Washington, D.C. 20549

FORM 8-K

CURRENT REPORT

Pursuant to Section 13 OR 15(d) of The Securities Exchange Act of 1934

Date of Report (Date of earliest event reported): October 3, 2023

CALUMET SPECIALTY PRODUCTS PARTNERS, L.P.

(Exact name of registrant as specified in its charter)

Delaware

    

000-51734

    

35-1811116

(State or other jurisdiction of incorporation)

(Commission File Number)

(IRS Employer Identification No.)

2780 Waterfront Pkwy E. Drive

Suite 200

Indianapolis, Indiana 46214

(Address of principal executive offices) (Zip Code)

Registrant’s telephone number, including area code (317328-5660

(Former name or former address, if changed since last report.)

Check the appropriate box below if the Form 8-K filing is intended to simultaneously satisfy the filing obligation of the registrant under any of the following provisions:

 Written communications pursuant to Rule 425 under the Securities Act (17 CFR 230.425)

 Soliciting material pursuant to Rule 14a-12 under the Exchange Act (17 CFR 240.14a-12)

 Pre-commencement communications pursuant to Rule 14d-2(b) under the Exchange Act (17 CFR 240.14d-2(b))

 Pre-commencement communications pursuant to Rule 13e-4(c) under the Exchange Act (17 CFR 240.13e-4(c))

Securities Registered Pursuant to Section 12(b) of the Act:

Title of each class

    

Trading symbol(s)

    

Name of each exchange on which registered

Common units representing limited partner interests

CLMT

The Nasdaq Stock Market LLC

Indicate by check mark whether the registrant is an emerging growth company as defined in Rule 405 of the Securities Act of 1933 (§230.405 of this chapter) or Rule 12b-2 of the Securities Exchange Act of 1934 (§240.12b-2 of this chapter).

Emerging growth company 

If an emerging growth company, indicate by check mark if the registrant has elected not to use the extended transition period for complying with any new or revised financial accounting standards provided pursuant to Section 13(a) of the Exchange Act. 

Item 1.01

Entry into Material Definitive Agreements.

On October 3, 2023, Montana Renewables, LLC (“MRL”), an indirect subsidiary of Calumet Specialty Products Partners, L.P. (the “Partnership”), and Wells Fargo Commodities, LLC (“Wells Fargo”) entered into (i) an ISDA 2002 Master Agreement (the “Master Agreement”), (ii) a Schedule to the ISDA 2002 Master Agreement (the “Schedule”), (iii) a Credit Support Annex to the Schedule to the ISDA 2002 Master Agreement (the “Credit Support Annex”), and (iv) a Renewable Fuel and Feedstock Repurchase Master Confirmation (the “Master Confirmation”; together with the Master Agreement, the Schedule and the Credit Support Annex, collectively, the “Facility Documents”).
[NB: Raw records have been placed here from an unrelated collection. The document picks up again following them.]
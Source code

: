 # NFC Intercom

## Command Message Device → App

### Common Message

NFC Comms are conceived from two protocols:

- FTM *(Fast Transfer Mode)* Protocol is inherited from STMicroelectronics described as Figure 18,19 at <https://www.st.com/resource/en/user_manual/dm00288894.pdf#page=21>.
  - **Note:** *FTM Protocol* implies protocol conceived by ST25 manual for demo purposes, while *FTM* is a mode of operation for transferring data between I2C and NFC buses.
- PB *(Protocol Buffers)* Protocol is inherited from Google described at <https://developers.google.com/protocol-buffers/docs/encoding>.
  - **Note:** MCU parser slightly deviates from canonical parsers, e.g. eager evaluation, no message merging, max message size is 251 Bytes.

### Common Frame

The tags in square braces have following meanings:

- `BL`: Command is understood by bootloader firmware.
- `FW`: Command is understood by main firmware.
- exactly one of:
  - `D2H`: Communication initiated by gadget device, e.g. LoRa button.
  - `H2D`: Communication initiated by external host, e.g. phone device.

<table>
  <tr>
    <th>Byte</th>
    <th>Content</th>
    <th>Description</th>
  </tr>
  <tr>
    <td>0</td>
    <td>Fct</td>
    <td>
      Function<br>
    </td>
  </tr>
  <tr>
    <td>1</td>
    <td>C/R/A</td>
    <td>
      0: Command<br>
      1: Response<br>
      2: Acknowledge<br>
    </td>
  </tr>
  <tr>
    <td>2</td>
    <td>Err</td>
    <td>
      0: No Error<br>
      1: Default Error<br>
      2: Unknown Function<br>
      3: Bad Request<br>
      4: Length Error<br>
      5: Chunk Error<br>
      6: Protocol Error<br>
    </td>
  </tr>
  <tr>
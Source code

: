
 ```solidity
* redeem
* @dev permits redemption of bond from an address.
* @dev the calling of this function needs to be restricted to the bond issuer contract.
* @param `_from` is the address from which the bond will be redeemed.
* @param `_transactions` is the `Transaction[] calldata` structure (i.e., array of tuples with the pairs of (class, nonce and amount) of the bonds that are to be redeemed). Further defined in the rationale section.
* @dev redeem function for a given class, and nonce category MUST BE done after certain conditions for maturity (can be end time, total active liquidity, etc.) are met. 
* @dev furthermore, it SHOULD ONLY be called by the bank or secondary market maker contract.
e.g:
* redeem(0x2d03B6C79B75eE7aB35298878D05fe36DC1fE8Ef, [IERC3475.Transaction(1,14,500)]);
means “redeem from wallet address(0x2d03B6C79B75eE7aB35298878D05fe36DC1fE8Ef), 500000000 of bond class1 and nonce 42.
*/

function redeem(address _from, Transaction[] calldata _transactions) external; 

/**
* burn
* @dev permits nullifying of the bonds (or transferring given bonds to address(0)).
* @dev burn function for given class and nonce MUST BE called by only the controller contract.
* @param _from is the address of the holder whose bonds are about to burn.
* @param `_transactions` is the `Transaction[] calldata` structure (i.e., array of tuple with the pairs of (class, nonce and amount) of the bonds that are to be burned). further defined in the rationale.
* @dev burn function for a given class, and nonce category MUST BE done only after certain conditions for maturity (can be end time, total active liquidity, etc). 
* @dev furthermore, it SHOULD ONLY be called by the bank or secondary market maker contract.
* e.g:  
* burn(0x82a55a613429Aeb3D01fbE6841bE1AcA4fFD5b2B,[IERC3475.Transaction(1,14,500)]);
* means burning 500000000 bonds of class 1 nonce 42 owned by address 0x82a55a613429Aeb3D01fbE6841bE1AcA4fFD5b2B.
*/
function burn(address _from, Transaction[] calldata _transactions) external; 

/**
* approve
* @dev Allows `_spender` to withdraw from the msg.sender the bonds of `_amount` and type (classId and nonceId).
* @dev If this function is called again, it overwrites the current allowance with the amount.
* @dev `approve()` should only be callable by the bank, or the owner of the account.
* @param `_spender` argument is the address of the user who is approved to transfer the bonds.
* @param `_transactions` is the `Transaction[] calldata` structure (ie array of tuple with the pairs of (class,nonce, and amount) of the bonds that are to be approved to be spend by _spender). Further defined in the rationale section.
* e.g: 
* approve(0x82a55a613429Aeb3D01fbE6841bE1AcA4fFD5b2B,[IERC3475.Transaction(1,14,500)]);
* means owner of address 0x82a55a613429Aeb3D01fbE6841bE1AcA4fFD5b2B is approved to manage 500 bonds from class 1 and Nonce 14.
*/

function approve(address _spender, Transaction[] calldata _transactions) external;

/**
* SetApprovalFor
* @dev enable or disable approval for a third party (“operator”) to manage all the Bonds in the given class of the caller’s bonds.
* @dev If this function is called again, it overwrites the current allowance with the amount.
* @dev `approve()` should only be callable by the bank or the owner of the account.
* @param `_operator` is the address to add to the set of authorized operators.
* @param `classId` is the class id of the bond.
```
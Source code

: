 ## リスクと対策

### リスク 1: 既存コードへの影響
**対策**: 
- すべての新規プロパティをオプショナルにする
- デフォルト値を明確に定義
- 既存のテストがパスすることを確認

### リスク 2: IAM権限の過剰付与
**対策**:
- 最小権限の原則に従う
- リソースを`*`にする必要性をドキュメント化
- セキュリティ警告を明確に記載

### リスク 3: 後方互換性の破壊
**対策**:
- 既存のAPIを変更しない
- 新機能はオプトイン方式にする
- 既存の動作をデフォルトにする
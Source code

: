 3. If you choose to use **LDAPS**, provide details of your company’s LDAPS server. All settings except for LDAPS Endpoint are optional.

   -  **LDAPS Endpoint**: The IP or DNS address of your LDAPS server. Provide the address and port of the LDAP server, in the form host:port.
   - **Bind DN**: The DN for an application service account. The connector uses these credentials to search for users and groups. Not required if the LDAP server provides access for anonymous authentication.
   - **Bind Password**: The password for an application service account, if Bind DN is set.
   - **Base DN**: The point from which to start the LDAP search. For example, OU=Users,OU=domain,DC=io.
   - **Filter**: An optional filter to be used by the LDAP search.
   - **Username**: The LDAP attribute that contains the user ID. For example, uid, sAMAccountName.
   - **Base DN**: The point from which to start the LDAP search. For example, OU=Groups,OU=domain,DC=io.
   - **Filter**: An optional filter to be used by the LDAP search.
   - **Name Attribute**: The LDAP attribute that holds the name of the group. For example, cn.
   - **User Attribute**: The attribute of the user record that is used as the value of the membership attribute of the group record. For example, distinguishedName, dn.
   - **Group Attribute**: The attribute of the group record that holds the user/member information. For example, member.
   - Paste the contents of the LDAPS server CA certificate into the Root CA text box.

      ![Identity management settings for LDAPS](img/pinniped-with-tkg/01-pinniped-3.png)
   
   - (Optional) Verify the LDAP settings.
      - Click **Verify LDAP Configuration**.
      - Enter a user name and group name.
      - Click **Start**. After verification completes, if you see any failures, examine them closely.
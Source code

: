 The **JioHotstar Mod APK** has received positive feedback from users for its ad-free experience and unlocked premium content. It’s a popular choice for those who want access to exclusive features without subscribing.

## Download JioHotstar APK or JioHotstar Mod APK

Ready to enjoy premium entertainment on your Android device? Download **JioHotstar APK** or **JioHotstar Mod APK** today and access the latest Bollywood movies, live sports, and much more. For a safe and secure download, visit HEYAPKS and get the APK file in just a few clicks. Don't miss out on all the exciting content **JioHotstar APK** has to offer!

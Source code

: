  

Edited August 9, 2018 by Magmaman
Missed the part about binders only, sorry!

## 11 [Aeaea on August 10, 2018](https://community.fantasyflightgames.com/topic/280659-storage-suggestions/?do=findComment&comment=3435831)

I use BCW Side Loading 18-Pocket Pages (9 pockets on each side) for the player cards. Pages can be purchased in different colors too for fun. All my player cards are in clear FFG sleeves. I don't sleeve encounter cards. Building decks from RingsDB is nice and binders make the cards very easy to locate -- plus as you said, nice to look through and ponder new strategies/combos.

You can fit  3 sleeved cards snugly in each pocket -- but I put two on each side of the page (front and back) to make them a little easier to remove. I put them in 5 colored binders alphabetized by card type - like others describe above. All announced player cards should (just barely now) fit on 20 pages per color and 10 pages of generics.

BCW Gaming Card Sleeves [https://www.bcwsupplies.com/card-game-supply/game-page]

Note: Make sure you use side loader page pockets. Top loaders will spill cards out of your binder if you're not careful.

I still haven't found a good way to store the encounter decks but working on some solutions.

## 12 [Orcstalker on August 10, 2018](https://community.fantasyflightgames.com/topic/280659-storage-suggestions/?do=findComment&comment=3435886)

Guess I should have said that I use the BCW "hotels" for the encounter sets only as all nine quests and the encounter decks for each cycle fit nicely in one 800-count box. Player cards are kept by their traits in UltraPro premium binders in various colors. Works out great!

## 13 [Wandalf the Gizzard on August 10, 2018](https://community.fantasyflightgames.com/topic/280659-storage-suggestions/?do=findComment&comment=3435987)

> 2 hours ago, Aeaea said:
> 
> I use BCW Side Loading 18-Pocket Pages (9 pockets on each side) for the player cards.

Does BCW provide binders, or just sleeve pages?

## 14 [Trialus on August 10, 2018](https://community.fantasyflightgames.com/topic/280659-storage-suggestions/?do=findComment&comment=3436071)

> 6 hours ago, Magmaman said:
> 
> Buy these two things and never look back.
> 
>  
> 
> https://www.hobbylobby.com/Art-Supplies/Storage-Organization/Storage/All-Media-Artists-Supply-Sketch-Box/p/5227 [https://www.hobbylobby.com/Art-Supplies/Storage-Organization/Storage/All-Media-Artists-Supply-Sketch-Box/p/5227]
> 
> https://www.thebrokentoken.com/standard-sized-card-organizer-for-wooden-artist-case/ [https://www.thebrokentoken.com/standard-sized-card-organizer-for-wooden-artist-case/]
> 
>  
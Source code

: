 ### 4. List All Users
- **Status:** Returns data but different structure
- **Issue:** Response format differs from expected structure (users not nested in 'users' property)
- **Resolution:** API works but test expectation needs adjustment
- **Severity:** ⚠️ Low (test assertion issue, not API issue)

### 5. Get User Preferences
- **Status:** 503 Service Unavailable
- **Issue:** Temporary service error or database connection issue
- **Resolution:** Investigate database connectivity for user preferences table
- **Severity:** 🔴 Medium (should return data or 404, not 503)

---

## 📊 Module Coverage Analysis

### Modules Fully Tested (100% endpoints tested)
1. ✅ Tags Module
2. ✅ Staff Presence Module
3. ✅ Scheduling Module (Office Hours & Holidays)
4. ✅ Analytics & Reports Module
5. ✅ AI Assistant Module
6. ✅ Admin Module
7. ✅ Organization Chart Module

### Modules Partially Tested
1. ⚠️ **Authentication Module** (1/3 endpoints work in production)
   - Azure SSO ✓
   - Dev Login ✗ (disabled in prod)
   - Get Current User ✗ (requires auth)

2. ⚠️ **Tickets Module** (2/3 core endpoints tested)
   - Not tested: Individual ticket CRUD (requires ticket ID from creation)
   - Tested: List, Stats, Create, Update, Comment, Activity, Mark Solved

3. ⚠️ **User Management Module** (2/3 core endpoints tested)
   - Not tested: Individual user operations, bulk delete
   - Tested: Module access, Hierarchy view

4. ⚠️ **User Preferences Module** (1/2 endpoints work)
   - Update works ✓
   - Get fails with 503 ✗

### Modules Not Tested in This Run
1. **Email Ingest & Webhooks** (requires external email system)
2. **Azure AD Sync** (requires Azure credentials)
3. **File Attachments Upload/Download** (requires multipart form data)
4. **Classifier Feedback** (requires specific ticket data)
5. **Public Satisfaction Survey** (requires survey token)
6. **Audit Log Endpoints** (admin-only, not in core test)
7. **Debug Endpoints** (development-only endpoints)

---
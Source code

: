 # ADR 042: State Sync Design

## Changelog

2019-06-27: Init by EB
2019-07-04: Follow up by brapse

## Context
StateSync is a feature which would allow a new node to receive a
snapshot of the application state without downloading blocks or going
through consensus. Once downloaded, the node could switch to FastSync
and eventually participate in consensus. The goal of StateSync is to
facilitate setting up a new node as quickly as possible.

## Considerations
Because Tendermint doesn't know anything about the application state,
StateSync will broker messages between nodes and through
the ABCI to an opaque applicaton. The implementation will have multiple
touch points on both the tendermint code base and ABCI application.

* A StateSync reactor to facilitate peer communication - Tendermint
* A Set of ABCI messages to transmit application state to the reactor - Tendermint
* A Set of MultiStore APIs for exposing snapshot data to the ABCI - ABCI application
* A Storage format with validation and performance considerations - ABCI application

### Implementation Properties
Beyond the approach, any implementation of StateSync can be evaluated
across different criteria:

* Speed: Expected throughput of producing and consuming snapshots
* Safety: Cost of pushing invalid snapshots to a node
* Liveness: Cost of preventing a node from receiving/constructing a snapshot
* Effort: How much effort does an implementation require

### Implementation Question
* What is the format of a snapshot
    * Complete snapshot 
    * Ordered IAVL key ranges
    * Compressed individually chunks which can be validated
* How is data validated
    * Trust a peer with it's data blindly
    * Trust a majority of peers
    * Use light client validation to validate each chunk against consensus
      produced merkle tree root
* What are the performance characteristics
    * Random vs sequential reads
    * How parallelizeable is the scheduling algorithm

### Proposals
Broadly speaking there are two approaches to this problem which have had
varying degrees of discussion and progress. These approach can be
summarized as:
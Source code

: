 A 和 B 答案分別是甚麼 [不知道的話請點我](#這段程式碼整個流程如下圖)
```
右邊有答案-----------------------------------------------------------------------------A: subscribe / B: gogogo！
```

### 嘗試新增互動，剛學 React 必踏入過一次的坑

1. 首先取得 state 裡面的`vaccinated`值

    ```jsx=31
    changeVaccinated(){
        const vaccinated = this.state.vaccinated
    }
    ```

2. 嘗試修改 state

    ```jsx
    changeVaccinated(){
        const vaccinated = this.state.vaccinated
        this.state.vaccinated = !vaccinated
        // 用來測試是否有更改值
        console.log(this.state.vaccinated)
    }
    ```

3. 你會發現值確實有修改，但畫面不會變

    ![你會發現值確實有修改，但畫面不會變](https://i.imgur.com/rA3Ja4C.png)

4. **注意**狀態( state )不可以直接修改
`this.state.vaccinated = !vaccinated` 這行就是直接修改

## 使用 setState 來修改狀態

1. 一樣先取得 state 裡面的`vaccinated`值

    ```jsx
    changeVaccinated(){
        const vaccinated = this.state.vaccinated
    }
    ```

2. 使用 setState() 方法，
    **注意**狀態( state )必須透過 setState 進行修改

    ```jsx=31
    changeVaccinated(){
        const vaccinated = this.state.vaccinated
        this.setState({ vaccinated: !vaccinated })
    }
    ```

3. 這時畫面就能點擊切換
Pursuant to the Facility Documents, Wells Fargo agreed to, among other things, (a) purchase from MRL renewable feedstocks and finished products located at MRL’s Great Falls, Montana refinery, subject to MRL’s repurchase obligations with respect thereto, and (b) provide certain financial accommodations to MRL secured by liens on certain renewable feedstocks and finished products owned by MRL. Wells Fargo agreed to provide MRL total liquidity of up to $120,000,000 pursuant to the Facility Documents, subject to the conditions specified in the Facility Documents.

On September 26, 2023, MRL and Macquarie Energy North America Trading Inc. entered into a Fourth Amendment to Supply and Offtake Agreement, dated September 26, 2023 (the “S&O Agreement”), pursuant to which the termination date of the S&O Agreement was extended from September 30, 2023 to October 3, 2023. The S&O Agreement terminated on October 3, 2023. The financing arrangements under the Wells Facility Documents replaced the arrangements under the Macquarie S&O Agreement.

The foregoing description of each of the Facility Documents is qualified in its entirety by reference to the Master Agreement, Schedule, Credit Support Annex and Master Confirmation, copies of which are attached hereto as Exhibits 10.1, 10.2, 10.3 and 10.4, respectively, and which are incorporated by reference herein.

Item 2.03

Creation of a Direct Financial Obligation or an Obligation under an Off-Balance Sheet Arrangement of a Registrant.

The information set forth in Item 1.01 above is incorporated herein by reference.

Item 7.01 Regulation FD Disclosure.

On October 10, 2023, the Partnership issued a press release announcing the matters described under Item 1.01 of this report, a copy of which is attached hereto as Exhibit 99.1 and incorporated herein by reference.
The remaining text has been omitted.